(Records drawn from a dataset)
● ● ● ● ●

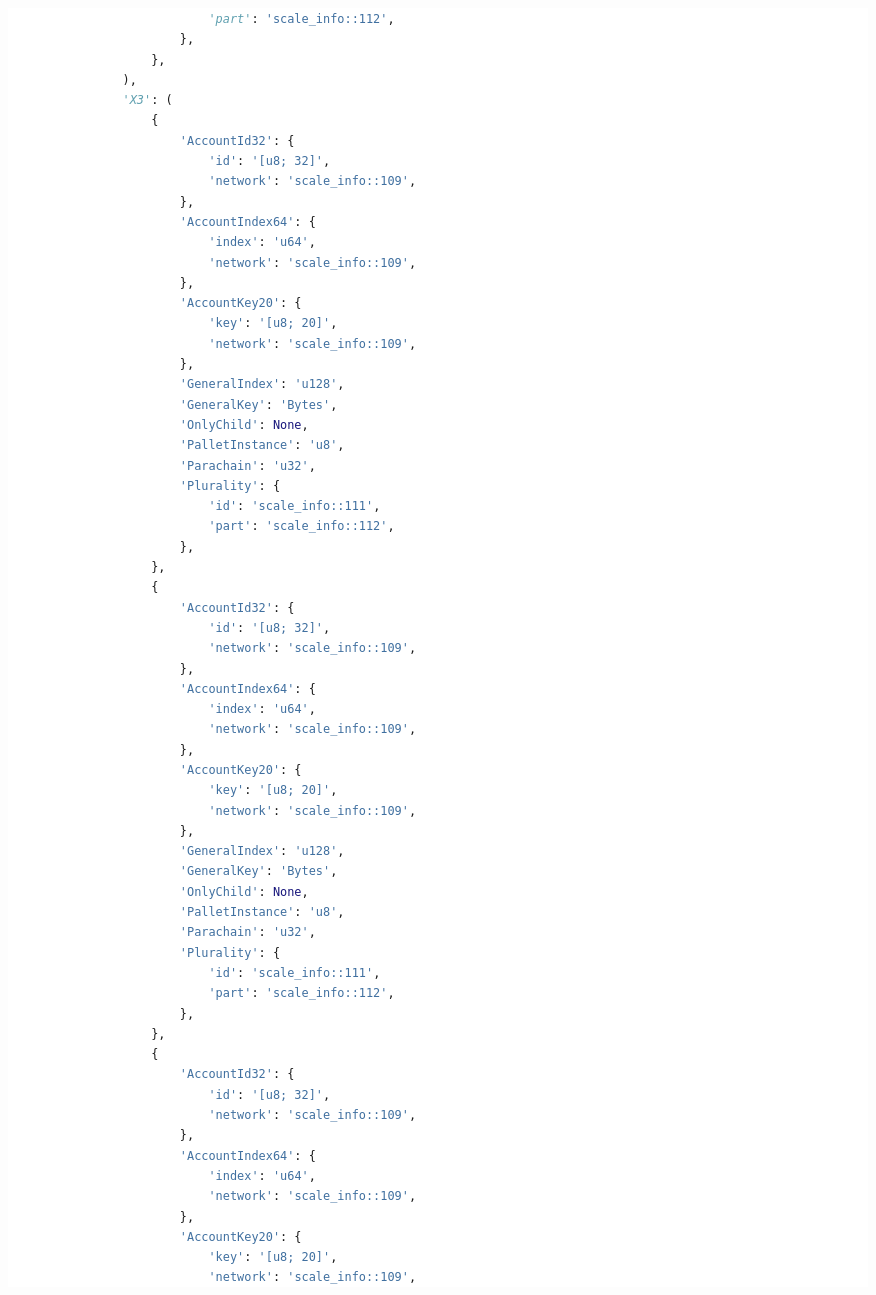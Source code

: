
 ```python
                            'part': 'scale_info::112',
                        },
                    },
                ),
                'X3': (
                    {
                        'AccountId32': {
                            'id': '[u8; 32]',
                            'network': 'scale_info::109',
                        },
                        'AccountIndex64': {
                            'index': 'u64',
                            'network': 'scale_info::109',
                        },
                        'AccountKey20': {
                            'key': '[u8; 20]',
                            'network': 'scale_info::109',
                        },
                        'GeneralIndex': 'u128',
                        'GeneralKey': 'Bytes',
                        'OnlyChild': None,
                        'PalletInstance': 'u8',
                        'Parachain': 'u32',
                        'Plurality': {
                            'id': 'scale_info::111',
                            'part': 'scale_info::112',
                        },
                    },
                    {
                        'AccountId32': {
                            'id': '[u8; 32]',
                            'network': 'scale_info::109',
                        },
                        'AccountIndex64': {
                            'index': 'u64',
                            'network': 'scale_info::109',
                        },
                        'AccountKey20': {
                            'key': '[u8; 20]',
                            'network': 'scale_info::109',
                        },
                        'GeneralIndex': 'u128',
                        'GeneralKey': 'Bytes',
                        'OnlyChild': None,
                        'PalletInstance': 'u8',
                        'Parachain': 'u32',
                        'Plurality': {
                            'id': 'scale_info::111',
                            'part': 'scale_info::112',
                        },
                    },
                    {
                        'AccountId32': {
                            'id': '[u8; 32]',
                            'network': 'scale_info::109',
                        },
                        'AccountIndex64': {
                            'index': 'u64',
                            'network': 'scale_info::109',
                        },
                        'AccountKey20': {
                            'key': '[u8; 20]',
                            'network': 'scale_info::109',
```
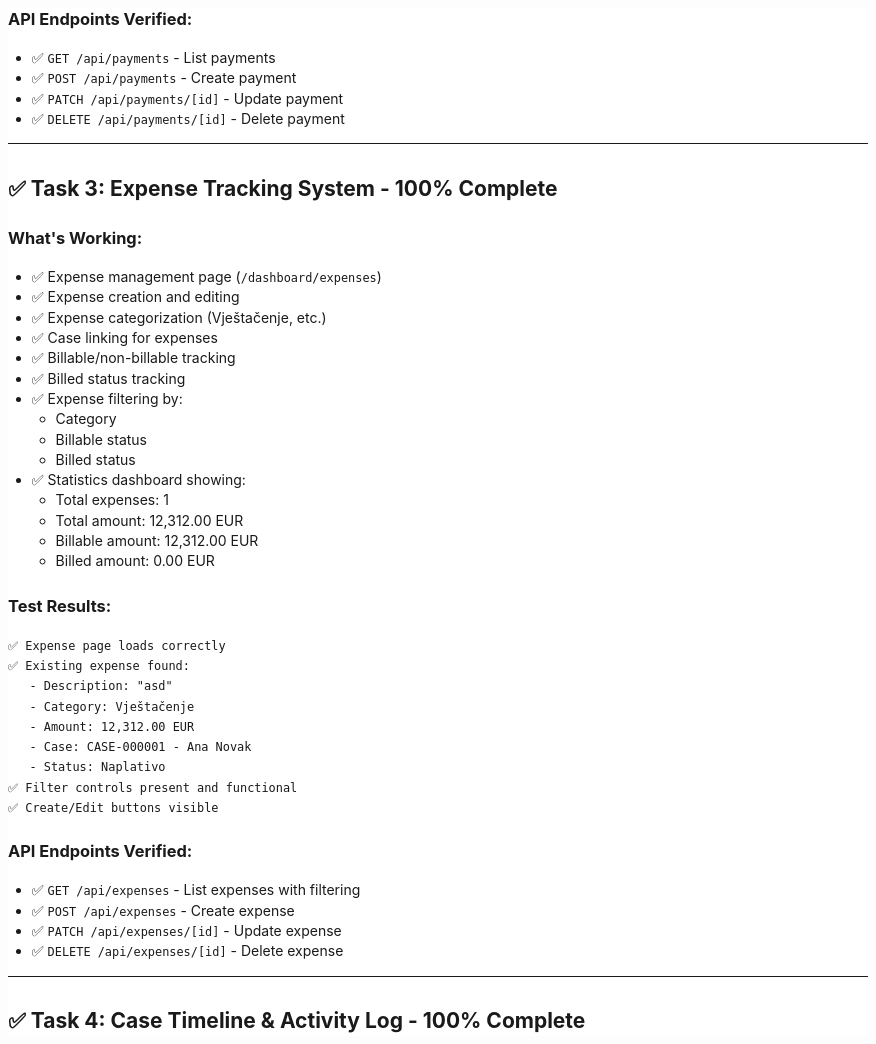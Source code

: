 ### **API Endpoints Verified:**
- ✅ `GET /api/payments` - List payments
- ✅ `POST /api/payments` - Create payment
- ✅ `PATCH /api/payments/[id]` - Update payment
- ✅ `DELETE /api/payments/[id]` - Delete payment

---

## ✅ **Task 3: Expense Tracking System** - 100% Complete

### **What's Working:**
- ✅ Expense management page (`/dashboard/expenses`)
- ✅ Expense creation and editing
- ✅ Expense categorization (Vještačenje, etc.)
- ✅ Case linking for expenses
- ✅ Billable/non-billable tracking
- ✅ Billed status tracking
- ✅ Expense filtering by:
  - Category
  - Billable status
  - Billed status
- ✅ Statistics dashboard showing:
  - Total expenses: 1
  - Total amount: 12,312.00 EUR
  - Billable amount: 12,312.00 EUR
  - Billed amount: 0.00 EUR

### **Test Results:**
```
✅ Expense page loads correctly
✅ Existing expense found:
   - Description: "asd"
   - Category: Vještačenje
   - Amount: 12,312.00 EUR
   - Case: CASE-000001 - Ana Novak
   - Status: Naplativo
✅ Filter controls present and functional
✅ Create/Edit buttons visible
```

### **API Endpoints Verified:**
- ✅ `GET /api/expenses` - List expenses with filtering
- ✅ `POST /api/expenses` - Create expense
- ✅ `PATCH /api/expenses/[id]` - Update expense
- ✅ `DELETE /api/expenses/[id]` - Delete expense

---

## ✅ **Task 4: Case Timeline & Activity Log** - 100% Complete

● ● ● ● ●

*TASK PROMPT*: Retype each entry exactly as it appears, excluding any image.

*WRITTEN SOLUTION*:
Source code

:
 ```python
                            'part': 'scale_info::112',
                        },
                    },
                ),
                'X3': (
                    {
                        'AccountId32': {
                            'id': '[u8; 32]',
                            'network': 'scale_info::109',
                        },
                        'AccountIndex64': {
                            'index': 'u64',
                            'network': 'scale_info::109',
                        },
                        'AccountKey20': {
                            'key': '[u8; 20]',
                            'network': 'scale_info::109',
                        },
                        'GeneralIndex': 'u128',
                        'GeneralKey': 'Bytes',
                        'OnlyChild': None,
                        'PalletInstance': 'u8',
                        'Parachain': 'u32',
                        'Plurality': {
                            'id': 'scale_info::111',
                            'part': 'scale_info::112',
                        },
                    },
                    {
                        'AccountId32': {
                            'id': '[u8; 32]',
                            'network': 'scale_info::109',
                        },
                        'AccountIndex64': {
                            'index': 'u64',
                            'network': 'scale_info::109',
                        },
                        'AccountKey20': {
                            'key': '[u8; 20]',
                            'network': 'scale_info::109',
                        },
                        'GeneralIndex': 'u128',
                        'GeneralKey': 'Bytes',
                        'OnlyChild': None,
                        'PalletInstance': 'u8',
                        'Parachain': 'u32',
                        'Plurality': {
                            'id': 'scale_info::111',
                            'part': 'scale_info::112',
                        },
                    },
                    {
                        'AccountId32': {
                            'id': '[u8; 32]',
                            'network': 'scale_info::109',
                        },
                        'AccountIndex64': {
                            'index': 'u64',
                            'network': 'scale_info::109',
                        },
                        'AccountKey20': {
                            'key': '[u8; 20]',
                            'network': 'scale_info::109',
```
Source code

: ### **API Endpoints Verified:**
- ✅ `GET /api/payments` - List payments
- ✅ `POST /api/payments` - Create payment
- ✅ `PATCH /api/payments/[id]` - Update payment
- ✅ `DELETE /api/payments/[id]` - Delete payment

---

## ✅ **Task 3: Expense Tracking System** - 100% Complete

### **What's Working:**
- ✅ Expense management page (`/dashboard/expenses`)
- ✅ Expense creation and editing
- ✅ Expense categorization (Vještačenje, etc.)
- ✅ Case linking for expenses
- ✅ Billable/non-billable tracking
- ✅ Billed status tracking
- ✅ Expense filtering by:
  - Category
  - Billable status
  - Billed status
- ✅ Statistics dashboard showing:
  - Total expenses: 1
  - Total amount: 12,312.00 EUR
  - Billable amount: 12,312.00 EUR
  - Billed amount: 0.00 EUR

### **Test Results:**
```
✅ Expense page loads correctly
✅ Existing expense found:
   - Description: "asd"
   - Category: Vještačenje
   - Amount: 12,312.00 EUR
   - Case: CASE-000001 - Ana Novak
   - Status: Naplativo
✅ Filter controls present and functional
✅ Create/Edit buttons visible
```

### **API Endpoints Verified:**
- ✅ `GET /api/expenses` - List expenses with filtering
- ✅ `POST /api/expenses` - Create expense
- ✅ `PATCH /api/expenses/[id]` - Update expense
- ✅ `DELETE /api/expenses/[id]` - Delete expense

---

## ✅ **Task 4: Case Timeline & Activity Log** - 100% Complete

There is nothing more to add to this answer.